Plants are harvested when the flowers are ripe. Generally, ripeness is defined as when the white pistils start to turn brown, orange, etc. and start to withdraw back into the false seed pod. The seed pods swell with resins usually reserved for seed production, and we have ripe sinse buds with red and golden hairs.
It is interesting that the time of harvest controls the "high" of the buds. If harvested "early" with only a few of the pistils turned color, the buds will have a more pure THC content and will have less THC that has turned to CBD and CBN's. The lesser psychoactive substances will create the bouquet of the cannabis, and control the amount of stoniness and stupidness associated with the high. A pure THC content is very cerebral, while high THC, high CBD, CBN content will make the plants more of a stupid, or hazy buzz. Buds taken later, when fully ripened will normally have these higher CBN, CBD levels and may not be what you prefer once you try different samples picked at different times. Don't listen to the experts, decide yourself based on what you come to like yourself.

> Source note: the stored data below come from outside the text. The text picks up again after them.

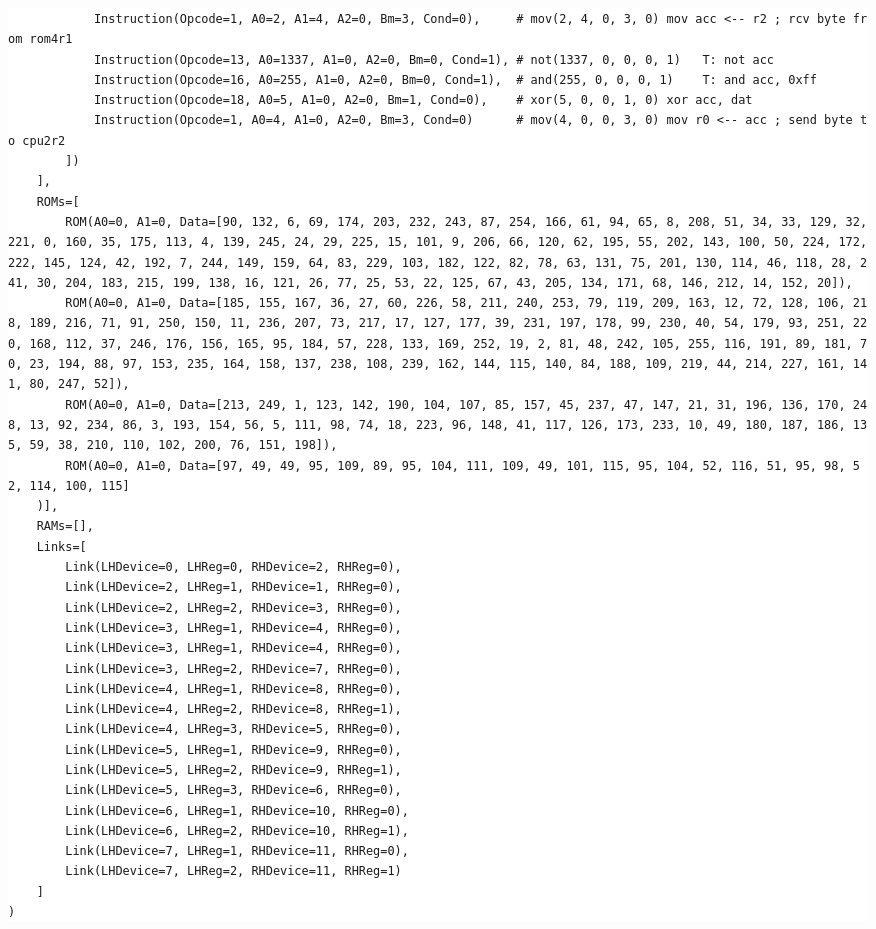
 ```
			Instruction(Opcode=1, A0=2, A1=4, A2=0, Bm=3, Cond=0),     # mov(2, 4, 0, 3, 0)	mov acc <-- r2 ; rcv byte from rom4r1
			Instruction(Opcode=13, A0=1337, A1=0, A2=0, Bm=0, Cond=1), # not(1337, 0, 0, 0, 1)   T: not acc
			Instruction(Opcode=16, A0=255, A1=0, A2=0, Bm=0, Cond=1),  # and(255, 0, 0, 0, 1)    T: and acc, 0xff
			Instruction(Opcode=18, A0=5, A1=0, A2=0, Bm=1, Cond=0),    # xor(5, 0, 0, 1, 0)	xor acc, dat
			Instruction(Opcode=1, A0=4, A1=0, A2=0, Bm=3, Cond=0)      # mov(4, 0, 0, 3, 0)	mov r0 <-- acc ; send byte to cpu2r2
		])
	], 
	ROMs=[
		ROM(A0=0, A1=0, Data=[90, 132, 6, 69, 174, 203, 232, 243, 87, 254, 166, 61, 94, 65, 8, 208, 51, 34, 33, 129, 32, 221, 0, 160, 35, 175, 113, 4, 139, 245, 24, 29, 225, 15, 101, 9, 206, 66, 120, 62, 195, 55, 202, 143, 100, 50, 224, 172, 222, 145, 124, 42, 192, 7, 244, 149, 159, 64, 83, 229, 103, 182, 122, 82, 78, 63, 131, 75, 201, 130, 114, 46, 118, 28, 241, 30, 204, 183, 215, 199, 138, 16, 121, 26, 77, 25, 53, 22, 125, 67, 43, 205, 134, 171, 68, 146, 212, 14, 152, 20]), 
		ROM(A0=0, A1=0, Data=[185, 155, 167, 36, 27, 60, 226, 58, 211, 240, 253, 79, 119, 209, 163, 12, 72, 128, 106, 218, 189, 216, 71, 91, 250, 150, 11, 236, 207, 73, 217, 17, 127, 177, 39, 231, 197, 178, 99, 230, 40, 54, 179, 93, 251, 220, 168, 112, 37, 246, 176, 156, 165, 95, 184, 57, 228, 133, 169, 252, 19, 2, 81, 48, 242, 105, 255, 116, 191, 89, 181, 70, 23, 194, 88, 97, 153, 235, 164, 158, 137, 238, 108, 239, 162, 144, 115, 140, 84, 188, 109, 219, 44, 214, 227, 161, 141, 80, 247, 52]), 
		ROM(A0=0, A1=0, Data=[213, 249, 1, 123, 142, 190, 104, 107, 85, 157, 45, 237, 47, 147, 21, 31, 196, 136, 170, 248, 13, 92, 234, 86, 3, 193, 154, 56, 5, 111, 98, 74, 18, 223, 96, 148, 41, 117, 126, 173, 233, 10, 49, 180, 187, 186, 135, 59, 38, 210, 110, 102, 200, 76, 151, 198]), 
		ROM(A0=0, A1=0, Data=[97, 49, 49, 95, 109, 89, 95, 104, 111, 109, 49, 101, 115, 95, 104, 52, 116, 51, 95, 98, 52, 114, 100, 115]
	)], 
	RAMs=[], 
	Links=[
		Link(LHDevice=0, LHReg=0, RHDevice=2, RHReg=0), 
		Link(LHDevice=2, LHReg=1, RHDevice=1, RHReg=0), 
		Link(LHDevice=2, LHReg=2, RHDevice=3, RHReg=0), 
		Link(LHDevice=3, LHReg=1, RHDevice=4, RHReg=0), 
		Link(LHDevice=3, LHReg=1, RHDevice=4, RHReg=0), 
		Link(LHDevice=3, LHReg=2, RHDevice=7, RHReg=0), 
		Link(LHDevice=4, LHReg=1, RHDevice=8, RHReg=0), 
		Link(LHDevice=4, LHReg=2, RHDevice=8, RHReg=1), 
		Link(LHDevice=4, LHReg=3, RHDevice=5, RHReg=0), 
		Link(LHDevice=5, LHReg=1, RHDevice=9, RHReg=0), 
		Link(LHDevice=5, LHReg=2, RHDevice=9, RHReg=1), 
		Link(LHDevice=5, LHReg=3, RHDevice=6, RHReg=0), 
		Link(LHDevice=6, LHReg=1, RHDevice=10, RHReg=0), 
		Link(LHDevice=6, LHReg=2, RHDevice=10, RHReg=1), 
		Link(LHDevice=7, LHReg=1, RHDevice=11, RHReg=0), 
		Link(LHDevice=7, LHReg=2, RHDevice=11, RHReg=1)
	]
)
```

Keep in mind, a bud weighs more when fully ripe. It is what most growers like to sell, but take some buds early for yourself, every week until you harvest, and decide how you like it for yourself. Grow the rest to full maturity if you plan to sell it.
Most new growers want to pick early, because they are impatient. That's OK! Just take buds from the middle of the plant or the top. Allow the rest to keep maturing. Often, the tops of the plants will be ripe first. Harvest them and let the rest of the plant continue to ripen. You will notice the lower buds getting bigger and fuzzier as they come into full maturity. With more light available to the bottom portion of the plant now, the plant yields more this way over time, than taking a single harvest.
Use a magnifier and try to see the capitated stalked trichomes (little THC crystals on the buds). If they are mostly clear, not brown, the peak of floral bouquet is near. Once they are mostly all turning brownish in color, the THC levels are dropping and the flower is past optimum potency, declining with light and wind exposure rapidly.
Don't harvest too late! It's easy to be too careful and harvest late enough potency has declined. Watch the plants and learn to spot peak floral potency.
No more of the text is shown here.